Posted 11/14/07 at 07:45:29 PM | by David Murphy
A lot of the enclosed “for newbs” water-cooling kits we see at Maximum PC are pretty lame. You get a pump/heatsink combination that’s mildly irritating to install, connected by tubing that’s slightly wider than the veins in your arm. The tubing goes to a radiator that’s often unable to handle the heat output of the processor—even with a noisy 12cm fan pushing more air through it than a jet engine. You spend half an hour installing the device for a whopping cooling difference of three degrees versus what you get from a stock air cooler.
Assembling and installing Swiftech’s new H20-120 water-cooling setup will leave many on the brink of frustration, but if you’re willing to trade an hour of your life for additional cooling relief, this device delivers. It cooled our test rig by an average of 6.5 degrees more than our stock cooler in both our idle and punishment CPU tests, outperforming most of the water-cooling kits we’ve tested.
Setting up the H20-120 is similar to building a DIY water-cooling kit. The pieces don’t come assembled; you must do the grunt work. If you’re running an AMD rig, you need to take apart the Intel-specific waterblock that’s attached to the pumping mechanism by default. Instructions are provided, but the process could be confusing for a liquid-cooling newbie.
In a perfect world, Swiftech would have taken a note from its competitors and preassembled the entire kit. The company could close-loop the system and free everyone from having to double, double toil and trouble up a liter of coolant—of which the cooling kit uses very little.

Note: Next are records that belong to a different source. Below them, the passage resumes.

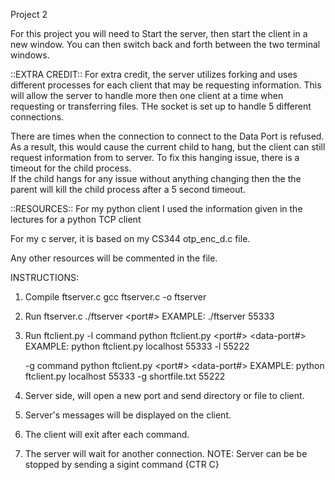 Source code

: Project 2

For this project you will need to Start the server, then start the client in a new window. 
You can then switch back and forth between the two terminal windows.

::EXTRA CREDIT::
For extra credit, the server utilizes forking and uses different processes for each client that may be requesting information.
This will allow the server to handle more then one client at a time when requesting or transferring files.  THe socket is set up
to handle 5 different connections.  

There are times when the connection to connect to the Data Port is refused.  As a result, this would cause the current child to hang, 
but the client can still request information from to server.  To fix this hanging issue, there is a timeout for the child process.  
If the child hangs for any issue without anything changing then the the parent will kill the child process after a 5 second timeout.

::RESOURCES::
For my python client I used the information given in the lectures for a python TCP client

For my c server, it is based on my CS344 otp_enc_d.c file.

Any other resources will be commented in the file.


INSTRUCTIONS:
1) Compile ftserver.c
    gcc ftserver.c -o ftserver

2) Run ftserver.c
    ./ftserver <port#>
EXAMPLE: ./ftserver 55333

3) Run ftclient.py
    -l command
        python ftclient.py <server-hostname> <port#> <command> <data-port#>
EXAMPLE: python ftclient.py localhost 55333 -l 55222

    -g command
        python ftclient.py <server-hostname> <port#> <command> <filename> <data-port#>
EXAMPLE: python ftclient.py localhost 55333 -g shortfile.txt 55222


4) Server side, will open a new port and send directory or file to client.

5) Server's messages will be displayed on the client.

6) The client will exit after each command.

7) The server will wait for another connection.
NOTE: Server can be be stopped by sending a  sigint command {CTR C}

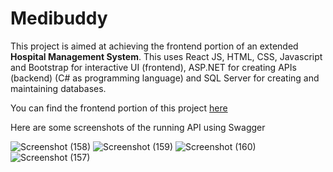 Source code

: # Medibuddy
This project is aimed at achieving the frontend portion of an extended **Hospital Management System**. This uses React JS, HTML, CSS, Javascript and Bootstrap for interactive UI (frontend), ASP.NET for creating APIs (backend) (C# as programming language) and SQL Server for creating and maintaining databases.

You can find the frontend portion of this project [here](https://github.com/Suresh-Mante/MedibuddyUI)

Here are some screenshots of the running API using Swagger

![Screenshot (158)](https://user-images.githubusercontent.com/48681987/199454362-02ed5ea6-0490-4a2f-b381-ce657d88f1e8.png)
![Screenshot (159)](https://user-images.githubusercontent.com/48681987/199454370-025552c6-5c25-4412-8ba4-48d5a6dd0d19.png)
![Screenshot (160)](https://user-images.githubusercontent.com/48681987/199454372-1436aa01-790a-47f4-95ae-990200a1a08e.png)
![Screenshot (157)](https://user-images.githubusercontent.com/48681987/199454380-1321f3e2-8b49-4aa2-aeca-312a18b2e3b2.png)
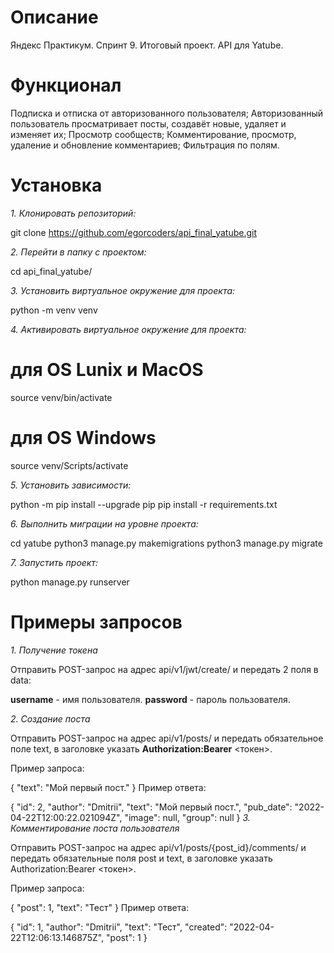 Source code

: # Описание
Яндекс Практикум. Спринт 9. Итоговый проект. API для Yatube.

# Функционал
Подписка и отписка от авторизованного пользователя;
Авторизованный пользователь просматривает посты, создавёт новые, удаляет и изменяет их;
Просмотр сообществ;
Комментирование, просмотр, удаление и обновление комментариев;
Фильтрация по полям.
# Установка
_1. Клонировать репозиторий:_

git clone https://github.com/egorcoders/api_final_yatube.git

_2. Перейти в папку с проектом:_

cd api_final_yatube/

_3. Установить виртуальное окружение для проекта:_

python -m venv venv

_4. Активировать виртуальное окружение для проекта:_

# для OS Lunix и MacOS
source venv/bin/activate

# для OS Windows
source venv/Scripts/activate

_5. Установить зависимости:_

python -m pip install --upgrade pip
pip install -r requirements.txt

_6. Выполнить миграции на уровне проекта:_

cd yatube
python3 manage.py makemigrations
python3 manage.py migrate

_7. Запустить проект:_

python manage.py runserver

# Примеры запросов
_1. Получение токена_

Отправить POST-запрос на адрес api/v1/jwt/create/ и передать 2 поля в data:

**username** - имя пользователя.
**password** - пароль пользователя.

_2. Создание поста_

Отправить POST-запрос на адрес api/v1/posts/ и передать обязательное поле text, в заголовке указать **Authorization:Bearer** <токен>.

Пример запроса:

{
  "text": "Мой первый пост."
}
Пример ответа:

{
  "id": 2,
  "author": "Dmitrii",
  "text": "Мой первый пост.",
  "pub_date": "2022-04-22T12:00:22.021094Z",
  "image": null,
  "group": null
}
_3. Комментирование поста пользователя_

Отправить POST-запрос на адрес api/v1/posts/{post_id}/comments/ и передать обязательные поля post и text, в заголовке указать Authorization:Bearer <токен>.

Пример запроса:

{
  "post": 1,
  "text": "Тест"
}
Пример ответа:

{
  "id": 1,
  "author": "Dmitrii",
  "text": "Тест",
  "created": "2022-04-22T12:06:13.146875Z",
  "post": 1
}
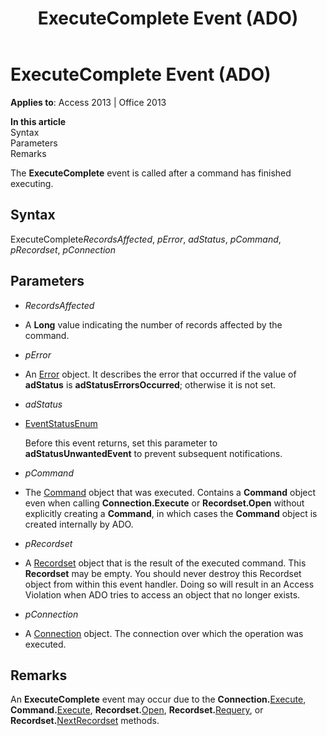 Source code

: ﻿---
title: ExecuteComplete Event (ADO)
TOCTitle: ExecuteComplete Event (ADO)
ms:assetid: 47317d97-e373-32f4-9438-2dff46b8d367
ms:mtpsurl: https://msdn.microsoft.com/library/JJ249219(v=office.15)
ms:contentKeyID: 48544589
ms.date: 09/18/2015
mtps_version: v=office.15
---

# ExecuteComplete Event (ADO)


**Applies to**: Access 2013 | Office 2013

**In this article**  
Syntax  
Parameters  
Remarks  

The **ExecuteComplete** event is called after a command has finished executing.

## Syntax

ExecuteComplete*RecordsAffected*, *pError*, *adStatus*, *pCommand*, *pRecordset*, *pConnection*

## Parameters

  - *RecordsAffected*

  - A **Long** value indicating the number of records affected by the command.

  - *pError*

  - An [Error](error-object-ado.md) object. It describes the error that occurred if the value of **adStatus** is **adStatusErrorsOccurred**; otherwise it is not set.

  - *adStatus*

  - [EventStatusEnum](eventstatusenum.md)
    
    Before this event returns, set this parameter to **adStatusUnwantedEvent** to prevent subsequent notifications.

  - *pCommand*

  - The [Command](command-object-ado.md) object that was executed. Contains a **Command** object even when calling **Connection.Execute** or **Recordset.Open** without explicitly creating a **Command**, in which cases the **Command** object is created internally by ADO.

  - *pRecordset*

  - A [Recordset](recordset-object-ado.md) object that is the result of the executed command. This **Recordset** may be empty. You should never destroy this Recordset object from within this event handler. Doing so will result in an Access Violation when ADO tries to access an object that no longer exists.

  - *pConnection*

  - A [Connection](connection-object-ado.md) object. The connection over which the operation was executed.

## Remarks

An **ExecuteComplete** event may occur due to the **Connection.**[Execute](https://msdn.microsoft.com/library/jj249832\(v=office.15\)), **Command.**[Execute](https://msdn.microsoft.com/library/jj248785\(v=office.15\)), **Recordset.**[Open](open-method-ado-recordset.md), **Recordset.**[Requery](requery-method-ado.md), or **Recordset.**[NextRecordset](nextrecordset-method-ado.md) methods.

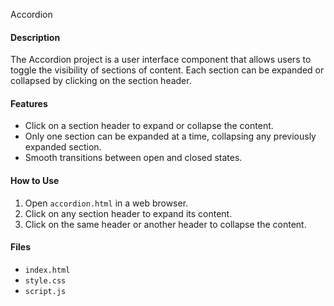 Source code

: Accordion

#### Description
The Accordion project is a user interface component that allows users to toggle the visibility of sections of content. Each section can be expanded or collapsed by clicking on the section header.

#### Features
- Click on a section header to expand or collapse the content.
- Only one section can be expanded at a time, collapsing any previously expanded section.
- Smooth transitions between open and closed states.

#### How to Use
1. Open `accordion.html` in a web browser.
2. Click on any section header to expand its content.
3. Click on the same header or another header to collapse the content.

#### Files
- `index.html`
- `style.css`
- `script.js`
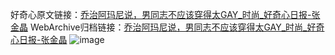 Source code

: 好奇心原文链接：[乔治阿玛尼说，男同志不应该穿得太GAY_时尚_好奇心日报-张金晶](https://www.qdaily.com/articles/8838.html)
WebArchive归档链接：[乔治阿玛尼说，男同志不应该穿得太GAY_时尚_好奇心日报-张金晶](http://web.archive.org/web/20190623153529/https://www.qdaily.com/articles/8838.html)
![image](http://ww3.sinaimg.cn/large/007d5XDply1g3vdyrto9bj30u02bu4n5) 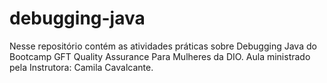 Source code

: # debugging-java
Nesse repositório contém as atividades práticas sobre Debugging Java do Bootcamp GFT Quality Assurance Para Mulheres da DIO. Aula ministrado pela Instrutora: Camila Cavalcante.
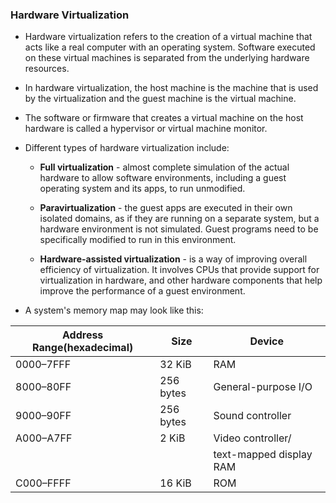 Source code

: ### Hardware Virtualization

* Hardware virtualization refers to the creation of a virtual machine that acts like a real computer with an operating system. Software executed on these virtual machines is separated from the underlying hardware resources.

* In hardware virtualization, the host machine is the machine that is used by the virtualization and the guest machine is the virtual machine.

* The software or firmware that creates a virtual machine on the host hardware is called a hypervisor or virtual machine monitor.

* Different types of hardware virtualization include:
    * **Full virtualization** - almost complete simulation of the actual hardware to allow software environments, including a guest operating system and its apps, to run unmodified.

    * **Paravirtualization** - the guest apps are executed in their own isolated domains, as if they are running on a separate system, but a hardware environment is not simulated. Guest programs need to be specifically modified to run in this environment.

    * **Hardware-assisted virtualization** - is a way of improving overall efficiency of virtualization. It involves CPUs that provide support for virtualization in hardware, and other hardware components that help improve the performance of a guest environment.

* A system's memory map may look like this:

| Address Range(hexadecimal) | Size      | Device                  |
| -------------------------- | --------- | ----------------------- |
| 0000–7FFF                  | 32 KiB    | RAM                     |
| 8000–80FF	                 | 256 bytes | General-purpose I/O     |
| 9000–90FF	                 | 256 bytes | Sound controller        |
| A000–A7FF	                 | 2 KiB	 | Video controller/       |
|                            |           | text-mapped display RAM |
| C000–FFFF	                 | 16 KiB    | ROM                     | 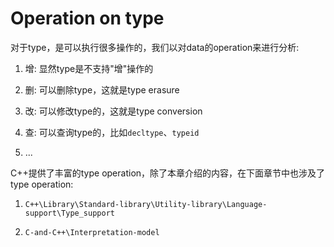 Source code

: # Operation on type

对于type，是可以执行很多操作的，我们以对data的operation来进行分析:

1) 增: 显然type是不支持"增"操作的

2) 删: 可以删除type，这就是type erasure

3) 改: 可以修改type的，这就是type conversion

4) 查: 可以查询type的，比如`decltype`、`typeid`

5) ...

C++提供了丰富的type operation，除了本章介绍的内容，在下面章节中也涉及了type operation:

1) `C++\Library\Standard-library\Utility-library\Language-support\Type_support`

2) `C-and-C++\Interpretation-model`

Small details, but absolutely crucial for inexperienced users that want a no-fuss setup.
The H20-120 functions great, but it straddles the line between the newbie and enthusiast markets. It’s mildly complex for the former, and its lack of included water cooling for graphics cards will surely make the latter froth at the mouth. Consider this a practice run for your first piecemeal setup.
Great performance, easier than a DIY setup.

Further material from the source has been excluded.